Dans le vaste bureau de l’abbé Donatien Nshole, la climatisation tourne à plein régime sans pour autant refroidir ses nerfs. Depuis le report de l’élection présidentielle dans quatre circonscriptions (Beni, Beni-ville, Butembo et Yumbi), le secrétaire général de la Conférence épiscopale nationale du Congo (Cenco) ne mâche plus ses mots. « Les raisons avancées, comme l’épidémie d’Ebola, ne me convainquent pas, assure-t-il à Jeune Afrique. Les gens étaient bien plus exposés pendant la campagne. Je n’exclus pas qu’il y ait un agenda caché derrière cela ».
Voilà qui tranche avec les discours, parfois lénifiants, des prêtres catholiques. Ce pourrait n’être qu’un tour de chauffe. En tant que porte-parole de la Cenco, c’est à cet homme de 55 ans que reviendra la lourde tâche de dire, au nom de l’Église catholique, si le scrutin du 30 décembre était sincère ou frauduleux. Dans la forme, son franc-parler pourrait faire la différence. « C’est mon caractère, sourit-il. Je suis comme ça depuis tout petit. »
Des résultats propres à la Cenco
Pour se porter garant du scrutin, la Cenco a mis en place un dispositif inédit. Sa Commission épiscopale justice et paix (CEJP), soutenue par les agences de développement de huit pays occidentaux, doit déployer 40 000 observateurs dans tout le pays – de quoi couvrir l’intégralité des quelque 20 000 centres de vote. Elle a même équipé certains de ses agents de téléphones satellitaires : ils pourront communiquer, même depuis les zones non couvertes par les réseaux ou en cas de coupure des télécommunications.

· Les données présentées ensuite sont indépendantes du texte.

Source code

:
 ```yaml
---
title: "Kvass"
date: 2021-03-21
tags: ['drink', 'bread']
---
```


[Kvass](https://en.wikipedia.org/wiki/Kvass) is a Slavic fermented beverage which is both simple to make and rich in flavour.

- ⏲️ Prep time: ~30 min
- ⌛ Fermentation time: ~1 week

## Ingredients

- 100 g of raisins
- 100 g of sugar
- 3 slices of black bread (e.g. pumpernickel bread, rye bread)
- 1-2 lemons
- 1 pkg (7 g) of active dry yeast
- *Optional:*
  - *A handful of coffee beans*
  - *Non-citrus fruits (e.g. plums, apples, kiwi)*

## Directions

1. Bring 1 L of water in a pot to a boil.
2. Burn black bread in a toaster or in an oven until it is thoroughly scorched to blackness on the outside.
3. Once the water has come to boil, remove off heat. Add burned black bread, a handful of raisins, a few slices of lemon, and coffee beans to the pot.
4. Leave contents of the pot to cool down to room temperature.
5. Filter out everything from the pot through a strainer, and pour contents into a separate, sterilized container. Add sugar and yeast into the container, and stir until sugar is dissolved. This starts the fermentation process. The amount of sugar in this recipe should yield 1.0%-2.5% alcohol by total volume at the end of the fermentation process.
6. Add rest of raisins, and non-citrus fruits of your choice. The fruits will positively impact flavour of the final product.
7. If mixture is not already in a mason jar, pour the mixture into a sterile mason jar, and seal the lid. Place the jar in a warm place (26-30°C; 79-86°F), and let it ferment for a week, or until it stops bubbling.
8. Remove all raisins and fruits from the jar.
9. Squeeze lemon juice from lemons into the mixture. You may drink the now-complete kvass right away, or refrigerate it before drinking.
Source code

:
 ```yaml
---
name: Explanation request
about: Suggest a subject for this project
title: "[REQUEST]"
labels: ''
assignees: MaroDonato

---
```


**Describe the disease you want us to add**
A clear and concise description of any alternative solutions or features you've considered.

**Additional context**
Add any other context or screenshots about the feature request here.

Nous ne souhaitons pas le bras de fer. Il n’aura lieu que si l’on cherche à cacher la vérité
À partir de ces données, recueillies à la source, la CEJP prévoit de faire sa propre compilation des résultats, parallèlement à ceux de la Commission électorale nationale indépendante (Ceni). Elle sera, de loin, l’institution la mieux placée pour la contredire si nécessaire.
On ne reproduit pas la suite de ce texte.